OOP4: A hole in prototype chain

function SuperType(){
   this.a = 1;
   this.b = [2];
}
SuperType.prototype.c = 3;
SuperType.prototype.d = [4];
function SubType(){}
SubType.prototype = new SuperType();
var instance1 = new SubType();
instance1.a = 's';
instance1.b.push('s');
instance1.c = 's';
instance1.d.push('s');
var instance2 = new SuperType();
console.log(instance2.a);//1
console.log(instance2.b);//[2]
console.log(instance2.c);//3
console.log(instance2.d);//[4,'s']

For base type, this.a or SuperType.prototype.c all work like below:

var a = 1; var b = a; b = 2; console.log(a);//1

For reference type, the assigned variables will points to the same object.

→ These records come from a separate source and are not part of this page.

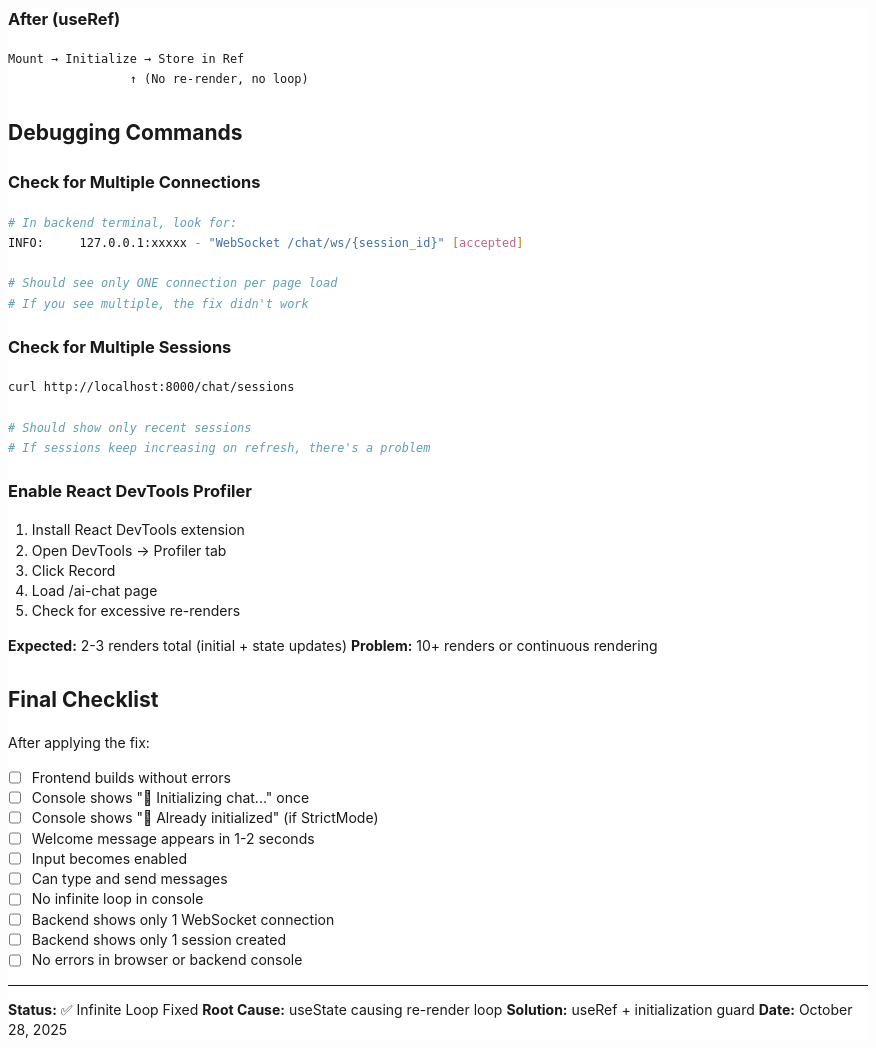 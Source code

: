 ### After (useRef)

```
Mount → Initialize → Store in Ref
                 ↑ (No re-render, no loop)
```

## Debugging Commands

### Check for Multiple Connections

```bash
# In backend terminal, look for:
INFO:     127.0.0.1:xxxxx - "WebSocket /chat/ws/{session_id}" [accepted]

# Should see only ONE connection per page load
# If you see multiple, the fix didn't work
```

### Check for Multiple Sessions

```bash
curl http://localhost:8000/chat/sessions

# Should show only recent sessions
# If sessions keep increasing on refresh, there's a problem
```

### Enable React DevTools Profiler

1. Install React DevTools extension
2. Open DevTools → Profiler tab
3. Click Record
4. Load /ai-chat page
5. Check for excessive re-renders

**Expected:** 2-3 renders total (initial + state updates)
**Problem:** 10+ renders or continuous rendering

## Final Checklist

After applying the fix:

- [ ] Frontend builds without errors
- [ ] Console shows "🚀 Initializing chat..." once
- [ ] Console shows "🛑 Already initialized" (if StrictMode)
- [ ] Welcome message appears in 1-2 seconds
- [ ] Input becomes enabled
- [ ] Can type and send messages
- [ ] No infinite loop in console
- [ ] Backend shows only 1 WebSocket connection
- [ ] Backend shows only 1 session created
- [ ] No errors in browser or backend console

---

**Status:** ✅ Infinite Loop Fixed
**Root Cause:** useState causing re-render loop
**Solution:** useRef + initialization guard
**Date:** October 28, 2025
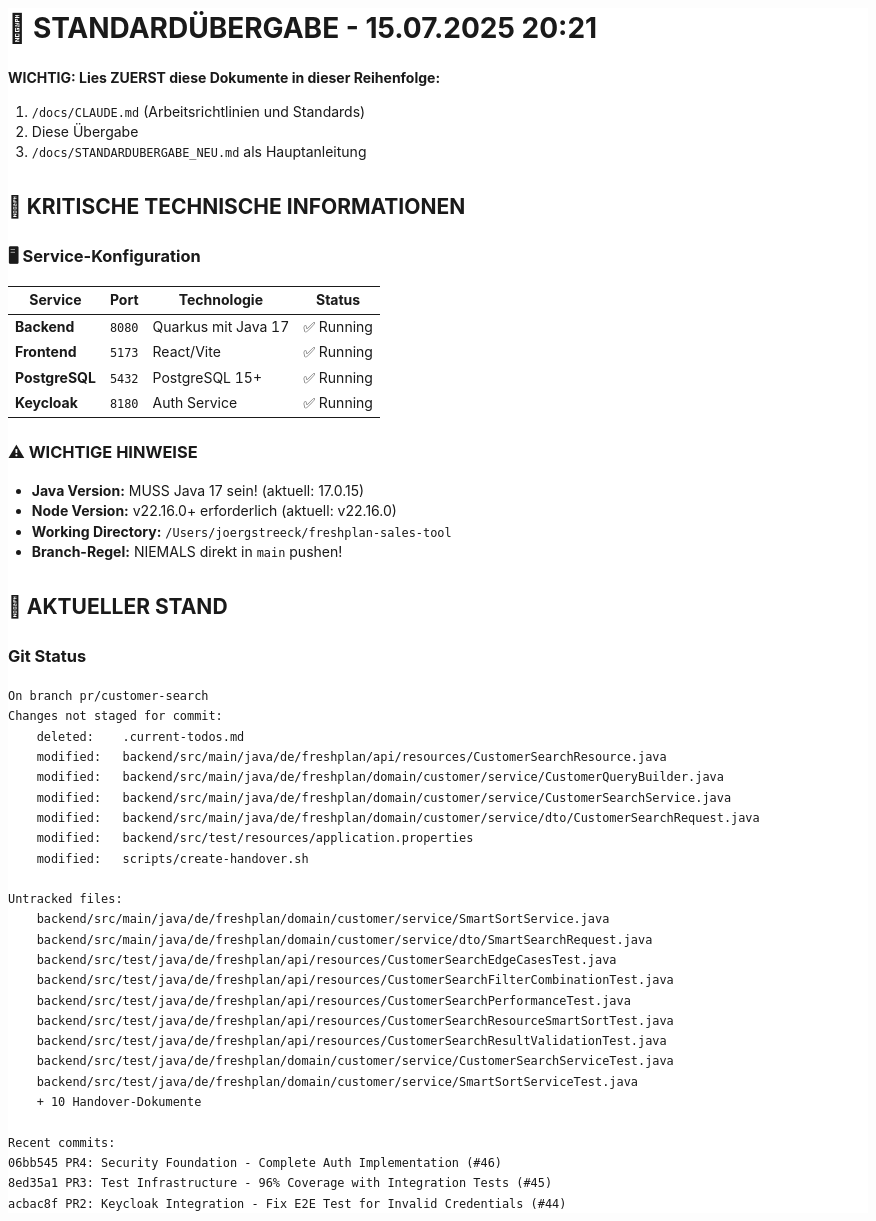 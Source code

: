 # 🔄 STANDARDÜBERGABE - 15.07.2025 20:21

**WICHTIG: Lies ZUERST diese Dokumente in dieser Reihenfolge:**
1. `/docs/CLAUDE.md` (Arbeitsrichtlinien und Standards)
2. Diese Übergabe
3. `/docs/STANDARDUBERGABE_NEU.md` als Hauptanleitung

## 🚨 KRITISCHE TECHNISCHE INFORMATIONEN

### 🖥️ Service-Konfiguration
| Service | Port | Technologie | Status |
|---------|------|-------------|--------|
| **Backend** | `8080` | Quarkus mit Java 17 | ✅ Running |
| **Frontend** | `5173` | React/Vite | ✅ Running |
| **PostgreSQL** | `5432` | PostgreSQL 15+ | ✅ Running |
| **Keycloak** | `8180` | Auth Service | ✅ Running |

### ⚠️ WICHTIGE HINWEISE
- **Java Version:** MUSS Java 17 sein! (aktuell: 17.0.15)
- **Node Version:** v22.16.0+ erforderlich (aktuell: v22.16.0)
- **Working Directory:** `/Users/joergstreeck/freshplan-sales-tool`
- **Branch-Regel:** NIEMALS direkt in `main` pushen!

## 🎯 AKTUELLER STAND

### Git Status
```
On branch pr/customer-search
Changes not staged for commit:
	deleted:    .current-todos.md
	modified:   backend/src/main/java/de/freshplan/api/resources/CustomerSearchResource.java
	modified:   backend/src/main/java/de/freshplan/domain/customer/service/CustomerQueryBuilder.java
	modified:   backend/src/main/java/de/freshplan/domain/customer/service/CustomerSearchService.java
	modified:   backend/src/main/java/de/freshplan/domain/customer/service/dto/CustomerSearchRequest.java
	modified:   backend/src/test/resources/application.properties
	modified:   scripts/create-handover.sh

Untracked files:
	backend/src/main/java/de/freshplan/domain/customer/service/SmartSortService.java
	backend/src/main/java/de/freshplan/domain/customer/service/dto/SmartSearchRequest.java
	backend/src/test/java/de/freshplan/api/resources/CustomerSearchEdgeCasesTest.java
	backend/src/test/java/de/freshplan/api/resources/CustomerSearchFilterCombinationTest.java
	backend/src/test/java/de/freshplan/api/resources/CustomerSearchPerformanceTest.java
	backend/src/test/java/de/freshplan/api/resources/CustomerSearchResourceSmartSortTest.java
	backend/src/test/java/de/freshplan/api/resources/CustomerSearchResultValidationTest.java
	backend/src/test/java/de/freshplan/domain/customer/service/CustomerSearchServiceTest.java
	backend/src/test/java/de/freshplan/domain/customer/service/SmartSortServiceTest.java
	+ 10 Handover-Dokumente

Recent commits:
06bb545 PR4: Security Foundation - Complete Auth Implementation (#46)
8ed35a1 PR3: Test Infrastructure - 96% Coverage with Integration Tests (#45)
acbac8f PR2: Keycloak Integration - Fix E2E Test for Invalid Credentials (#44)
```
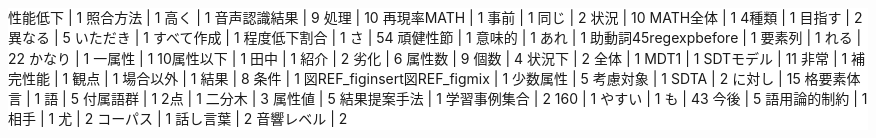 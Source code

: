 性能低下 | 1
照合方法 | 1
高く | 1
音声認識結果 | 9
処理 | 10
再現率MATH | 1
事前 | 1
同じ | 2
状況 | 10
MATH全体 | 1
4種類 | 1
目指す | 2
異なる | 5
いただき | 1
すべて作成 | 1
程度低下割合 | 1
さ | 54
頑健性節 | 1
意味的 | 1
あれ | 1
助動詞45regexpbefore | 1
要素列 | 1
れる | 22
かなり | 1
一属性 | 1
10属性以下 | 1
田中 | 1
紹介 | 2
劣化 | 6
属性数 | 9
個数 | 4
状況下 | 2
全体 | 1
MDT1 | 1
SDTモデル | 11
非常 | 1
補完性能 | 1
観点 | 1
場合以外 | 1
結果 | 8
条件 | 1
図REF_figinsert図REF_figmix | 1
少数属性 | 5
考慮対象 | 1
SDTA | 2
に対し | 15
格要素体言 | 1
語 | 5
付属語群 | 1
2点 | 1
二分木 | 3
属性値 | 5
結果提案手法 | 1
学習事例集合 | 2
160 | 1
やすい | 1
も | 43
今後 | 5
語用論的制約 | 1
相手 | 1
尤 | 2
コーパス | 1
話し言葉 | 2
音響レベル | 2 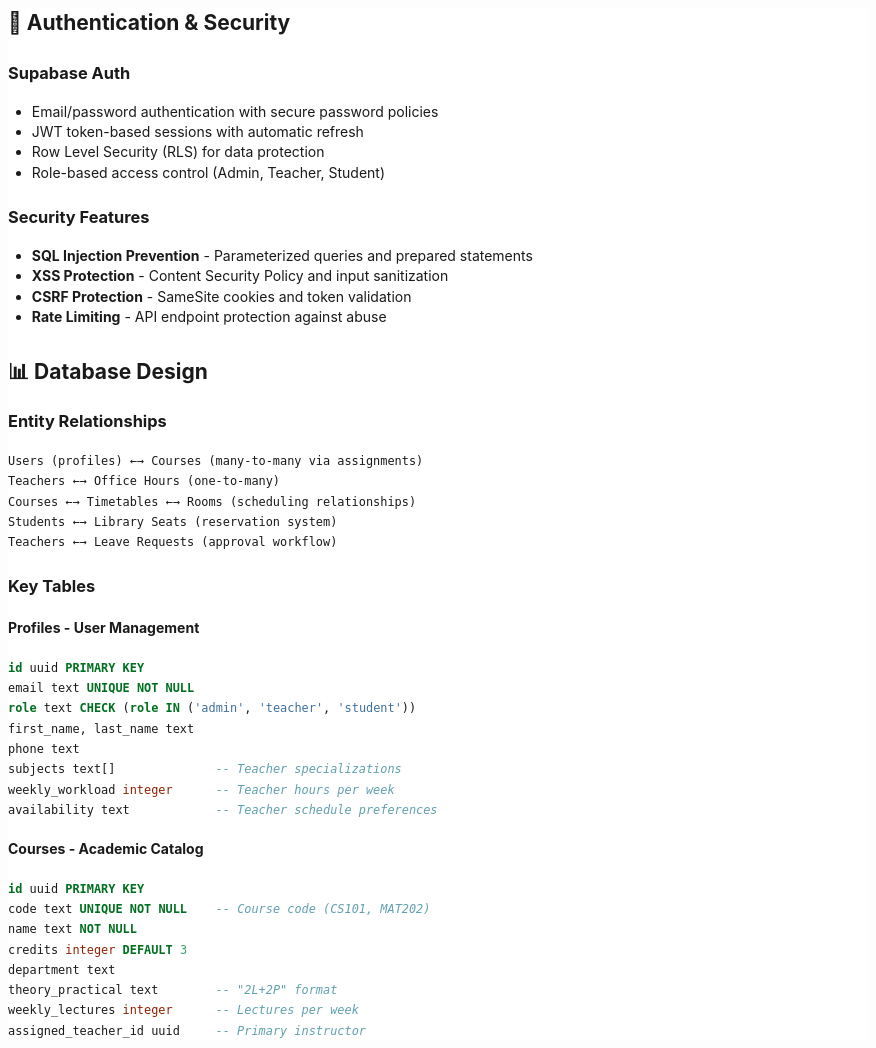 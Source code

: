 ## 🔐 Authentication & Security

### **Supabase Auth**
- Email/password authentication with secure password policies
- JWT token-based sessions with automatic refresh
- Row Level Security (RLS) for data protection
- Role-based access control (Admin, Teacher, Student)

### **Security Features**
- **SQL Injection Prevention** - Parameterized queries and prepared statements
- **XSS Protection** - Content Security Policy and input sanitization
- **CSRF Protection** - SameSite cookies and token validation
- **Rate Limiting** - API endpoint protection against abuse

## 📊 Database Design

### **Entity Relationships**
```
Users (profiles) ←→ Courses (many-to-many via assignments)
Teachers ←→ Office Hours (one-to-many)
Courses ←→ Timetables ←→ Rooms (scheduling relationships)
Students ←→ Library Seats (reservation system)
Teachers ←→ Leave Requests (approval workflow)
```

### **Key Tables**

#### **Profiles** - User Management
```sql
id uuid PRIMARY KEY
email text UNIQUE NOT NULL
role text CHECK (role IN ('admin', 'teacher', 'student'))
first_name, last_name text
phone text
subjects text[]              -- Teacher specializations
weekly_workload integer      -- Teacher hours per week
availability text            -- Teacher schedule preferences
```

#### **Courses** - Academic Catalog
```sql
id uuid PRIMARY KEY
code text UNIQUE NOT NULL    -- Course code (CS101, MAT202)
name text NOT NULL
credits integer DEFAULT 3
department text
theory_practical text        -- "2L+2P" format
weekly_lectures integer      -- Lectures per week
assigned_teacher_id uuid     -- Primary instructor
```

var obj1 = [1]; var obj2 = obj1; obj2.push(2); console.log(obj1);//[1,2]

So here instance1.d and SuperType.prototype.d point to the same object, so they will influence each other. Then why this.b is not influenced?

this.b = [2];// equals this.b = new Array(); Array[0] = 2;

That is to say, this.b and instance1.b are separated objects.

var a = [1]; var b = [1]; a === b;// false

So to prevent this hole, just define the reference types in this.